Demontage einer UN-Kommission

Guatemalas Regierung pfeift auf Rechtsstaatlichkeit und wirft internationalen Ermittler raus

  • Knut Henkel
  • Lesedauer: 3 Min.

César Rincón und Luis Fernando Orozco sind zwei der engsten Mitarbeiter von Iván Velásquez, dem Direktor der UN-Kommission gegen die Straflosigkeit in Guatemala (CICIG). Die beiden sind Schlüsselfiguren innerhalb der Kommission und haben genauso wie neun weitere CICIG-Ermittler gerade das Land verlassen. Sie reagierten damit auf den Entzug ihrer diplomatischen Akkreditierung durch die guatemaltekische Regierung vergangene Woche, die zudem ihre Immunität aufhob.

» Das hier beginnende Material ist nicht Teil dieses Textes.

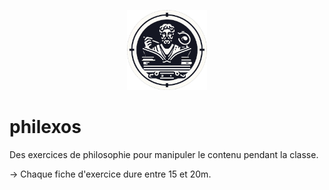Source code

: <p align="center">
  <img width="128" height="128" src="https://github.com/XenocodeRCE/philexos/blob/main/_5f119cf4-42a9-4475-9768-f4ae87899d38.png">
</p>

# philexos
Des exercices de philosophie pour manipuler le contenu pendant la classe.

→ Chaque fiche d'exercice dure entre 15 et 20m.
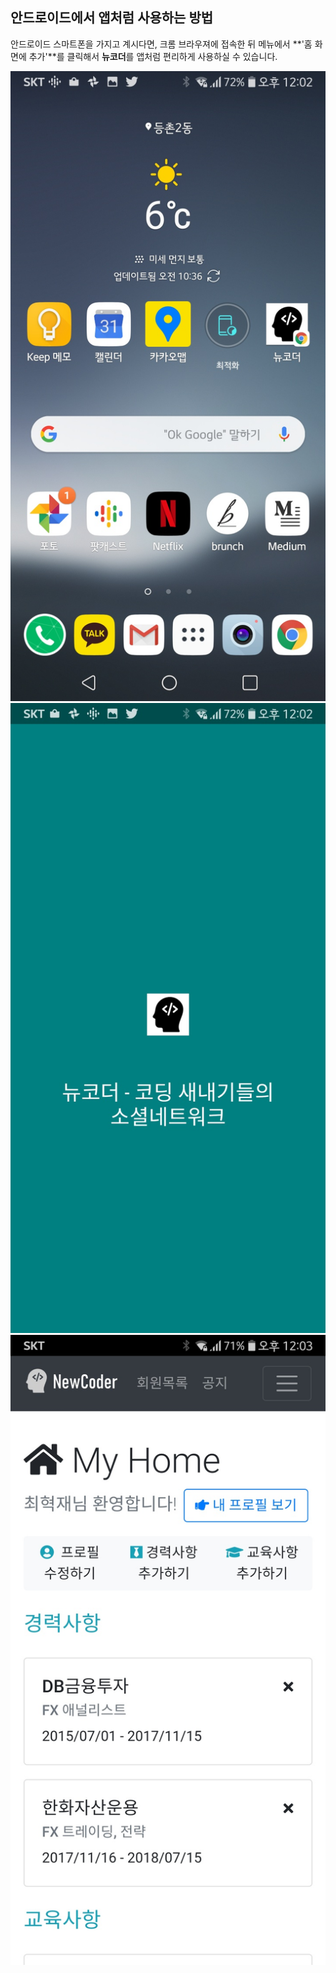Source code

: ## 안드로이드에서 앱처럼 사용하는 방법

안드로이드 스마트폰을 가지고 계시다면, 크롬 브라우져에 접속한 뒤 메뉴에서 **'홈 화면에 추가'**를 클릭해서 **뉴코더**를 앱처럼 편리하게 사용하실 수 있습니다.

<div id="모바일에서">
    <img src="https://github.com/jayhchoi/newcoder-markdowns/raw/master/img/안드로이드1.jpg" />
    <img src="https://github.com/jayhchoi/newcoder-markdowns/raw/master/img/안드로이드2.jpg" />
    <img src="https://github.com/jayhchoi/newcoder-markdowns/raw/master/img/안드로이드3.jpg" />
</div>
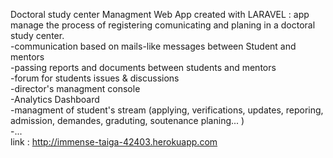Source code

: Doctoral study center Managment Web App created with LARAVEL : app manage the process of registering comunicating and planing in a doctoral study center.<br />
    -communication based on mails-like messages between Student and mentors<br />
    -passing reports and documents between students and mentors<br />
    -forum for students issues & discussions<br />
    -director's managment console<br />
    -Analytics Dashboard<br />
    -managment of student's stream (applying, verifications, updates, reporing, admission, demandes, graduting, soutenance planing... )<br />
    -...<br />
link : http://immense-taiga-42403.herokuapp.com
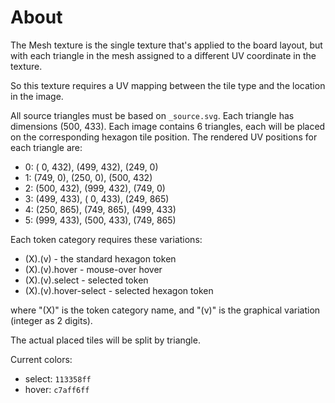 # About

The Mesh texture is the single texture that's applied to the board layout, but with each triangle in the mesh assigned to a different UV coordinate in the texture.

So this texture requires a UV mapping between the tile type and the location in the image.

All source triangles must be based on `_source.svg`.  Each triangle has dimensions (500, 433).  Each image contains 6 triangles, each will be placed on the corresponding hexagon tile position.  The rendered UV positions for each triangle are:
  * 0: (  0, 432), (499, 432), (249,   0)
  * 1: (749,   0), (250,   0), (500, 432)
  * 2: (500, 432), (999, 432), (749,   0)
  * 3: (499, 433), (  0, 433), (249, 865)
  * 4: (250, 865), (749, 865), (499, 433)
  * 5: (999, 433), (500, 433), (749, 865)

Each token category requires these variations:
  * (X).(v) - the standard hexagon token
  * (X).(v).hover - mouse-over hover
  * (X).(v).select - selected token
  * (X).(v).hover-select - selected hexagon token

where "(X)" is the token category name, and "(v)" is the graphical variation (integer as 2 digits).

The actual placed tiles will be split by triangle.

Current colors:
  * select: `113358ff`
  * hover: `c7aff6ff`
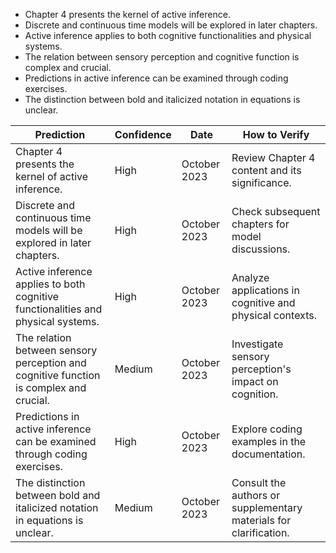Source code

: - Chapter 4 presents the kernel of active inference.
- Discrete and continuous time models will be explored in later chapters.
- Active inference applies to both cognitive functionalities and physical systems.
- The relation between sensory perception and cognitive function is complex and crucial.
- Predictions in active inference can be examined through coding exercises.
- The distinction between bold and italicized notation in equations is unclear.

| Prediction                                                                 | Confidence | Date        | How to Verify                                        |
|---------------------------------------------------------------------------|------------|-------------|-----------------------------------------------------|
| Chapter 4 presents the kernel of active inference.                        | High       | October 2023| Review Chapter 4 content and its significance.      |
| Discrete and continuous time models will be explored in later chapters.   | High       | October 2023| Check subsequent chapters for model discussions.    |
| Active inference applies to both cognitive functionalities and physical systems.| High       | October 2023| Analyze applications in cognitive and physical contexts. |
| The relation between sensory perception and cognitive function is complex and crucial.| Medium     | October 2023| Investigate sensory perception's impact on cognition. |
| Predictions in active inference can be examined through coding exercises.  | High       | October 2023| Explore coding examples in the documentation.       |
| The distinction between bold and italicized notation in equations is unclear.| Medium     | October 2023| Consult the authors or supplementary materials for clarification. |

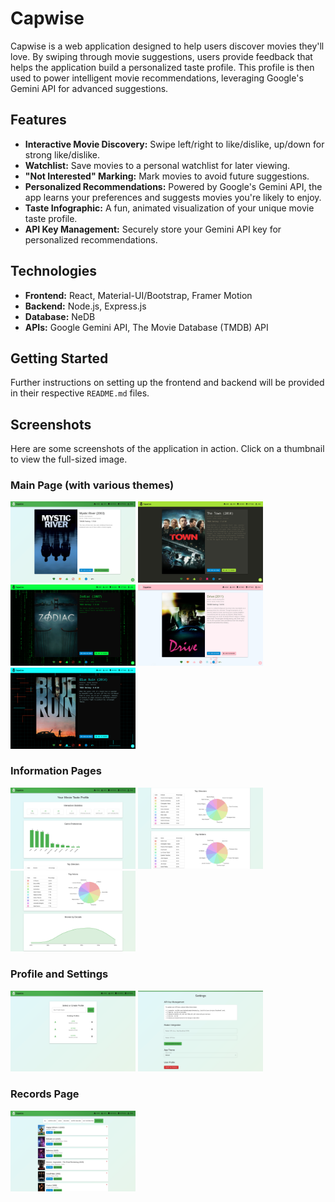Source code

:# Capwise

Capwise is a web application designed to help users discover movies they'll love. By swiping through movie suggestions, users provide feedback that helps the application build a personalized taste profile. This profile is then used to power intelligent movie recommendations, leveraging Google's Gemini API for advanced suggestions.

## Features

*   **Interactive Movie Discovery:** Swipe left/right to like/dislike, up/down for strong like/dislike.
*   **Watchlist:** Save movies to a personal watchlist for later viewing.
*   **"Not Interested" Marking:** Mark movies to avoid future suggestions.
*   **Personalized Recommendations:** Powered by Google's Gemini API, the app learns your preferences and suggests movies you're likely to enjoy.
*   **Taste Infographic:** A fun, animated visualization of your unique movie taste profile.
*   **API Key Management:** Securely store your Gemini API key for personalized recommendations.

## Technologies

*   **Frontend:** React, Material-UI/Bootstrap, Framer Motion
*   **Backend:** Node.js, Express.js
*   **Database:** NeDB
*   **APIs:** Google Gemini API, The Movie Database (TMDB) API

## Getting Started

Further instructions on setting up the frontend and backend will be provided in their respective `README.md` files.

## Screenshots

Here are some screenshots of the application in action. Click on a thumbnail to view the full-sized image.

### Main Page (with various themes)
[<img src="Images/Main_Page.png" width="200">](Images/Main_Page.png)
[<img src="Images/Main_Page_Theme_1.png" width="200">](Images/Main_Page_Theme_1.png)
[<img src="Images/Main_Page_Theme_2.png" width="200">](Images/Main_Page_Theme_2.png)
[<img src="Images/Main_Page_Theme_3.png" width="200">](Images/Main_Page_Theme_3.png)
[<img src="Images/Main_Page_Theme_4.png" width="200">](Images/Main_Page_Theme_4.png)

### Information Pages
[<img src="Images/Info_Page_1.png" width="200">](Images/Info_Page_1.png)
[<img src="Images/Info_Page_2.png" width="200">](Images/Info_Page_2.png)
[<img src="Images/Info_Page_3.png" width="200">](Images/Info_Page_3.png)

### Profile and Settings
[<img src="Images/Profile_Page.png" width="200">](Images/Profile_Page.png)
[<img src="Images/Settings_Page.png" width="200">](Images/Settings_Page.png)

### Records Page
[<img src="Images/Records_Page.png" width="200">](Images/Records_Page.png)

Die Maßnahme der guatemaltekischen Regierung kam nicht ganz überraschend für Matias Ponce, Sprecher der UN-Kommission, denn der Kleinkrieg der Behörden läuft seit Monaten. Ende August kündigte Präsident Jimmy Morales das Mandat der CICIG zum September 2019, parallel dazu ließ er Militärjeeps vor dem Sitz der UN-Kommission in der Zona 14 von Guatemala-Stadt auffahren. Wenig später ließen die Einwanderungsbehörden 50 Visa von ausländischen CICIG-Experten unbearbeitet, dann pickten sie sich die elf wichtigsten Ermittlungsexperten heraus, die nun kalt abserviert wurden.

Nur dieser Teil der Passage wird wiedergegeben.